Welcome to the Anthropocene, the era in which one species—human beings—so utterly dominates the planet that all of the driving forces of climate, oceans, geology, air and every other life form on Earth are controlled by the activities of humanity. Most of the damage is thoughtless. Humans don’t decide to pollute, they just do so. People don’t make a choice to lower the numbers of oxygen-producing trees on the planet, they just chop them down without thinking about it.
Among the most dangerous of these thoughtless actions executed by our species is wild misuse of antibiotics. On September 21, the United Nations General Assembly is convening a special session to look at ways to curb use of precious medicinal drugs that are swiftly being outwitted by drug-resistant bacteria, making everything from a scraped knee to a bout of pneumonia far more dangerous and difficult to treat. But that focus, important as it is, remains limited to human use of chemicals and concern about their misuse to our species’ health.

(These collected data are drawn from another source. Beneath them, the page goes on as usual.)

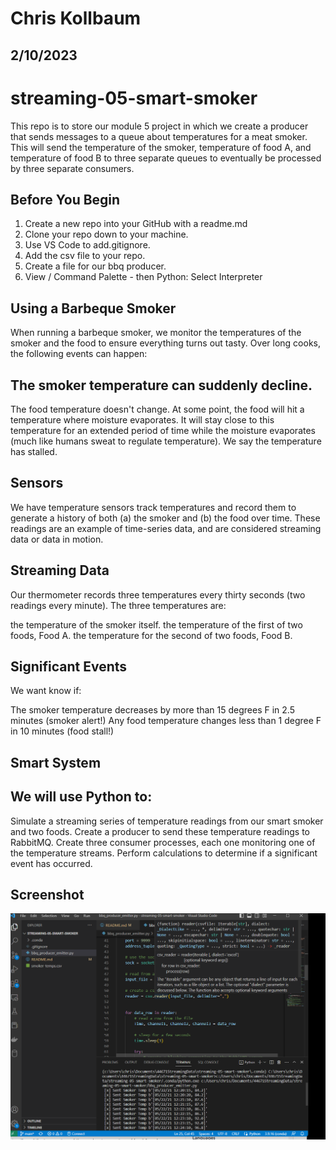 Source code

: # Chris Kollbaum

## 2/10/2023

# streaming-05-smart-smoker

This repo is to store our module 5 project in which we create a producer that sends messages to a queue about temperatures for a meat smoker.  This will send the temperature of the smoker, temperature of food A, and temperature of food B to three separate queues to eventually be processed by three separate consumers.    

## Before You Begin

1. Create a new repo into your GitHub with a readme.md
1. Clone your repo down to your machine.
1. Use VS Code to add.gitignore.
1. Add the csv file to your repo.
1. Create a file for our bbq producer.
1. View / Command Palette - then Python: Select Interpreter

## Using a Barbeque Smoker
When running a barbeque smoker, we monitor the temperatures of the smoker and the food to ensure everything turns out tasty. Over long cooks, the following events can happen:

## The smoker temperature can suddenly decline.
The food temperature doesn't change. At some point, the food will hit a temperature where moisture evaporates. It will stay close to this temperature for an extended period of time while the moisture evaporates (much like humans sweat to regulate temperature). We say the temperature has stalled.
 

## Sensors
We have temperature sensors track temperatures and record them to generate a history of both (a) the smoker and (b) the food over time. These readings are an example of time-series data, and are considered streaming data or data in motion.

 

## Streaming Data
Our thermometer records three temperatures every thirty seconds (two readings every minute). The three temperatures are:

the temperature of the smoker itself.
the temperature of the first of two foods, Food A.
the temperature for the second of two foods, Food B.
 

## Significant Events
We want know if:

The smoker temperature decreases by more than 15 degrees F in 2.5 minutes (smoker alert!)
Any food temperature changes less than 1 degree F in 10 minutes (food stall!)
 

## Smart System
## We will use Python to:

Simulate a streaming series of temperature readings from our smart smoker and two foods.
Create a producer to send these temperature readings to RabbitMQ.
Create three consumer processes, each one monitoring one of the temperature streams. 
Perform calculations to determine if a significant event has occurred.

## Screenshot

![Emitter Code](smokersemitter.png)

 





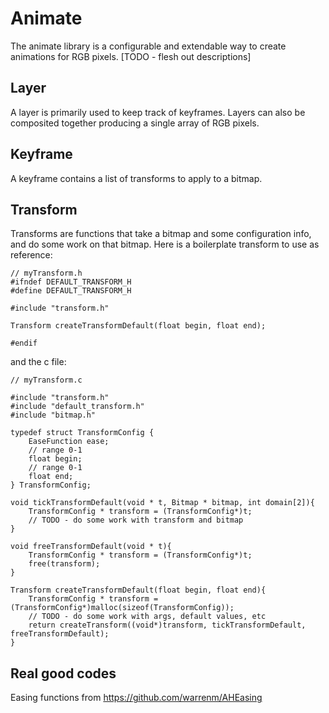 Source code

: Animate
==============
The animate library is a configurable and extendable way to create animations for RGB pixels. [TODO - flesh out descriptions]

Layer
--------
A layer is primarily used to keep track of keyframes. Layers can also be composited together producing a single array of RGB pixels.

Keyframe
--------
A keyframe contains a list of transforms to apply to a bitmap.

Transform
-------
Transforms are functions that take a bitmap and some configuration info, and do some work on that bitmap. Here is a boilerplate transform to use as reference:

    // myTransform.h
    #ifndef DEFAULT_TRANSFORM_H
    #define DEFAULT_TRANSFORM_H

    #include "transform.h"

    Transform createTransformDefault(float begin, float end);

    #endif

and the c file:

    // myTransform.c

    #include "transform.h"
    #include "default_transform.h"
    #include "bitmap.h"

    typedef struct TransformConfig {
        EaseFunction ease;
        // range 0-1
        float begin;
        // range 0-1
        float end;
    } TransformConfig;

    void tickTransformDefault(void * t, Bitmap * bitmap, int domain[2]){
        TransformConfig * transform = (TransformConfig*)t;
        // TODO - do some work with transform and bitmap
    }

    void freeTransformDefault(void * t){
        TransformConfig * transform = (TransformConfig*)t;
        free(transform);
    }

    Transform createTransformDefault(float begin, float end){
        TransformConfig * transform = (TransformConfig*)malloc(sizeof(TransformConfig));
        // TODO - do some work with args, default values, etc
        return createTransform((void*)transform, tickTransformDefault, freeTransformDefault);
    }

Real good codes
---------------
Easing functions from https://github.com/warrenm/AHEasing
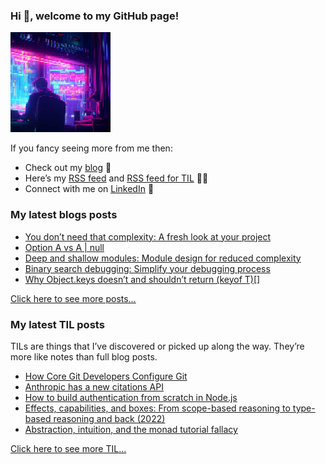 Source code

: ### Hi 👋, welcome to my GitHub page!

<img alt="" src="./programmer.png" height="160" width="160">

If you fancy seeing more from me then:

- Check out my [blog](https://vladimirzdrazil.com/) 📝
- Here’s my [RSS feed](https://vladimirzdrazil.com/index.xml) and [RSS feed for TIL](https://vladimirzdrazil.com/categories/til/index.xml) 📝🔔
- Connect with me on [LinkedIn](https://www.linkedin.com/in/vladimirzdrazil) 👔

### My latest blogs posts

<!-- BLOG-POST-LIST:START -->
- [You don’t need that complexity: A fresh look at your project](https://vladimirzdrazil.com/posts/you-dont-need-that-complexity/)
- [Option A vs A | null](https://vladimirzdrazil.com/posts/option-a-a-null/)
- [Deep and shallow modules: Module design for reduced complexity](https://vladimirzdrazil.com/posts/deep-shallow-modules/)
- [Binary search debugging: Simplify your debugging process](https://vladimirzdrazil.com/posts/binary-search-debugging/)
- [Why Object.keys doesn’t and shouldn’t return &lpar;keyof T&rpar;[]](https://vladimirzdrazil.com/posts/object-keys-keyof-t/)
<!-- BLOG-POST-LIST:END -->

[Click here to see more posts…](https://vladimirzdrazil.com/#more-posts)

### My latest TIL posts

TILs are things that I’ve discovered or picked up along the way. They’re more like notes than full blog posts.

<!-- TIL-POST-LIST:START -->
- [How Core Git Developers Configure Git](https://vladimirzdrazil.com/til/git/git-reuse-recorded-resolution-of-conflicts%20copy/)
- [Anthropic has a new citations API](https://vladimirzdrazil.com/til/llm/how-to-build-authentication-from-scratch-in-node-js/)
- [How to build authentication from scratch in Node.js](https://vladimirzdrazil.com/til/backend/how-to-build-authentication-from-scratch-in-node-js/)
- [Effects, capabilities, and boxes: From scope-based reasoning to type-based reasoning and back &lpar;2022&rpar;](https://vladimirzdrazil.com/til/programming/effects-capabilities-boxes/)
- [Abstraction, intuition, and the monad tutorial fallacy](https://vladimirzdrazil.com/til/learning/abstraction-intuition-and-monad-tutorial-falacy/)
<!-- TIL-POST-LIST:END -->

[Click here to see more TIL…](https://vladimirzdrazil.com/#more-tils)
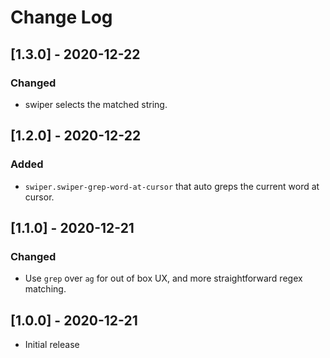 # Change Log

## [1.3.0] - 2020-12-22

### Changed

- swiper selects the matched string.

## [1.2.0] - 2020-12-22

### Added

- `swiper.swiper-grep-word-at-cursor` that auto greps the current word at cursor.

## [1.1.0] - 2020-12-21

### Changed

- Use `grep` over `ag` for out of box UX, and more straightforward regex matching.

## [1.0.0] - 2020-12-21

- Initial release
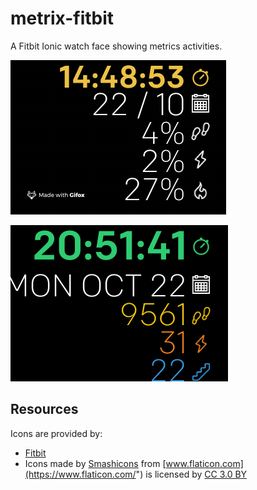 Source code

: # metrix-fitbit
A Fitbit Ionic watch face showing metrics activities.

![metrix.gif](metrix.gif)

![metrix.png](metrix.png)

## Resources

Icons are provided by:

* [Fitbit](https://github.com/Fitbit/sdk-design-assets)
* Icons made by [Smashicons](https://www.flaticon.com/authors/smashicons) from [www.flaticon.com](https://www.flaticon.com/") is licensed by [CC 3.0 BY](http://creativecommons.org/licenses/by/3.0)

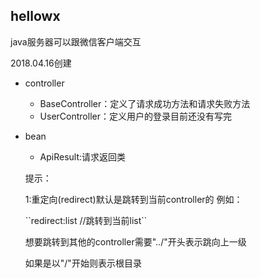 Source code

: ## hellowx

java服务器可以跟微信客户端交互

2018.04.16创建

* controller
    *   BaseController：定义了请求成功方法和请求失败方法
    *   UserController：定义用户的登录目前还没有写完

* bean
  *  ApiResult:请求返回类
  
  
  
  
  提示：
     <p>1:重定向(redirect)默认是跳转到当前controller的
     例如：</p>  
     ``redirect:list //跳转到当前list``
     <p>
          想要跳转到其他的controller需要"../"开头表示跳向上一级
     <p>
     <p>
         如果是以"/"开始则表示根目录        
     </p>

Genuine governance and stewardship in the Anthropocene requires a far broader look at what our activities mean for the planet, writ large. At the most basic levels of life every single system on Earth is controlled, or influenced, by microbes—microscopic creatures ranging from nano-sized viruses to enormous colonies of bacteria; from populations of microbes in the depths of the oceans to the inside of the human gut. A human being is made up of about 30 trillion cells and 39 trillion microbes, most of which are indispensable to our mental and physical health. If all the viruses and parasites swarming inside and on the skin of a human being are tallied the microbe-to-cell ratio is about ten-to-one. The microbes—collectively known as the Human Microbiome—digest our food, help us do battle with invading pathogens, clean our skin and provide us fuel. Life without microbes is no life at all.